## What you should do
In the response, each entry below should appear again exactly as given.
----- Dataset entries -----
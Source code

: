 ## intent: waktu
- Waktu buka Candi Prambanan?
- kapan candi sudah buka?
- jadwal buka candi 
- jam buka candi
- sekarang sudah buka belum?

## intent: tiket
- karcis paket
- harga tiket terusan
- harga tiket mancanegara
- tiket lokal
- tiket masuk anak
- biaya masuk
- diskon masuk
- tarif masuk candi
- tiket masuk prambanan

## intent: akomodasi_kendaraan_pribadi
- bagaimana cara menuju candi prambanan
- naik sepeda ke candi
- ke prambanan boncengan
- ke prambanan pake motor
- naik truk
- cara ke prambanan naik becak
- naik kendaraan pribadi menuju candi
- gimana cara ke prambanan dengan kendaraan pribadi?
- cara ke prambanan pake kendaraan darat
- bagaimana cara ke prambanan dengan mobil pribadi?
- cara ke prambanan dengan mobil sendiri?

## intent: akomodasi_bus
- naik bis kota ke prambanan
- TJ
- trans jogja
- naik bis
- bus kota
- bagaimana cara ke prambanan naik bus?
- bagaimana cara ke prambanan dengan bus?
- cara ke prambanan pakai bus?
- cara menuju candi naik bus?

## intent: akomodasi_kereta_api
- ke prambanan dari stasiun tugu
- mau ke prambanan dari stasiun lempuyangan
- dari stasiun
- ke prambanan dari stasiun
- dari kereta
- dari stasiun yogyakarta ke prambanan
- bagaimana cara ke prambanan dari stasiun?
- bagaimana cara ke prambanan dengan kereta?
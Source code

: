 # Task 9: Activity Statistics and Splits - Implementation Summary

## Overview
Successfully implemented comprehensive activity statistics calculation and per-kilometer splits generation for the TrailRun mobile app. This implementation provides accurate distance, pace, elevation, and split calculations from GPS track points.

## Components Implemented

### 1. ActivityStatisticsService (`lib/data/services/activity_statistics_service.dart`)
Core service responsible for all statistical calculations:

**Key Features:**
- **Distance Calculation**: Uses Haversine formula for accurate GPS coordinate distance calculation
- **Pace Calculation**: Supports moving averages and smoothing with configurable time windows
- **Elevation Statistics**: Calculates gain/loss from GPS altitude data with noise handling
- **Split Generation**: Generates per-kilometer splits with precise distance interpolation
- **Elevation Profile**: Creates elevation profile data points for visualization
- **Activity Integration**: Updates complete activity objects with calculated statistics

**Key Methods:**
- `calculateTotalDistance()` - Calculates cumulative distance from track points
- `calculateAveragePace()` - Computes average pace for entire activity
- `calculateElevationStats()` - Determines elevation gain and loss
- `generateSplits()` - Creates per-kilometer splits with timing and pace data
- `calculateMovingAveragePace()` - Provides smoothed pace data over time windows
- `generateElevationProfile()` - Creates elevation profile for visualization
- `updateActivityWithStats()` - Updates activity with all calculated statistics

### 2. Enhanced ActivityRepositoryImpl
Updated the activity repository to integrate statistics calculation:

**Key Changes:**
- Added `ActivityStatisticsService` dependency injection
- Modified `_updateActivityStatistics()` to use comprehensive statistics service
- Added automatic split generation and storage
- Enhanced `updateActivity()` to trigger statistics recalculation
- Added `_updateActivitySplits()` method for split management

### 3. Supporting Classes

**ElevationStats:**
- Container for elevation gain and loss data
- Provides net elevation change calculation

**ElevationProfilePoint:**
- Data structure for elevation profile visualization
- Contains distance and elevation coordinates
-----
## Output below
Source code

: ## intent: waktu
- Waktu buka Candi Prambanan?
- kapan candi sudah buka?
- jadwal buka candi 
- jam buka candi
- sekarang sudah buka belum?

## intent: tiket
- karcis paket
- harga tiket terusan
- harga tiket mancanegara
- tiket lokal
- tiket masuk anak
- biaya masuk
- diskon masuk
- tarif masuk candi
- tiket masuk prambanan

## intent: akomodasi_kendaraan_pribadi
- bagaimana cara menuju candi prambanan
- naik sepeda ke candi
- ke prambanan boncengan
- ke prambanan pake motor
- naik truk
- cara ke prambanan naik becak
- naik kendaraan pribadi menuju candi
- gimana cara ke prambanan dengan kendaraan pribadi?
- cara ke prambanan pake kendaraan darat
- bagaimana cara ke prambanan dengan mobil pribadi?
- cara ke prambanan dengan mobil sendiri?

## intent: akomodasi_bus
- naik bis kota ke prambanan
- TJ
- trans jogja
- naik bis
- bus kota
- bagaimana cara ke prambanan naik bus?
- bagaimana cara ke prambanan dengan bus?
- cara ke prambanan pakai bus?
- cara menuju candi naik bus?

## intent: akomodasi_kereta_api
- ke prambanan dari stasiun tugu
- mau ke prambanan dari stasiun lempuyangan
- dari stasiun
- ke prambanan dari stasiun
- dari kereta
- dari stasiun yogyakarta ke prambanan
- bagaimana cara ke prambanan dari stasiun?
- bagaimana cara ke prambanan dengan kereta?
Source code

: # Task 9: Activity Statistics and Splits - Implementation Summary

## Overview
Successfully implemented comprehensive activity statistics calculation and per-kilometer splits generation for the TrailRun mobile app. This implementation provides accurate distance, pace, elevation, and split calculations from GPS track points.

## Components Implemented

### 1. ActivityStatisticsService (`lib/data/services/activity_statistics_service.dart`)
Core service responsible for all statistical calculations:

**Key Features:**
- **Distance Calculation**: Uses Haversine formula for accurate GPS coordinate distance calculation
- **Pace Calculation**: Supports moving averages and smoothing with configurable time windows
- **Elevation Statistics**: Calculates gain/loss from GPS altitude data with noise handling
- **Split Generation**: Generates per-kilometer splits with precise distance interpolation
- **Elevation Profile**: Creates elevation profile data points for visualization
- **Activity Integration**: Updates complete activity objects with calculated statistics

**Key Methods:**
- `calculateTotalDistance()` - Calculates cumulative distance from track points
- `calculateAveragePace()` - Computes average pace for entire activity
- `calculateElevationStats()` - Determines elevation gain and loss
- `generateSplits()` - Creates per-kilometer splits with timing and pace data
- `calculateMovingAveragePace()` - Provides smoothed pace data over time windows
- `generateElevationProfile()` - Creates elevation profile for visualization
- `updateActivityWithStats()` - Updates activity with all calculated statistics

### 2. Enhanced ActivityRepositoryImpl
Updated the activity repository to integrate statistics calculation:

**Key Changes:**
- Added `ActivityStatisticsService` dependency injection
- Modified `_updateActivityStatistics()` to use comprehensive statistics service
- Added automatic split generation and storage
- Enhanced `updateActivity()` to trigger statistics recalculation
- Added `_updateActivitySplits()` method for split management

### 3. Supporting Classes

**ElevationStats:**
- Container for elevation gain and loss data
- Provides net elevation change calculation

**ElevationProfilePoint:**
- Data structure for elevation profile visualization
- Contains distance and elevation coordinates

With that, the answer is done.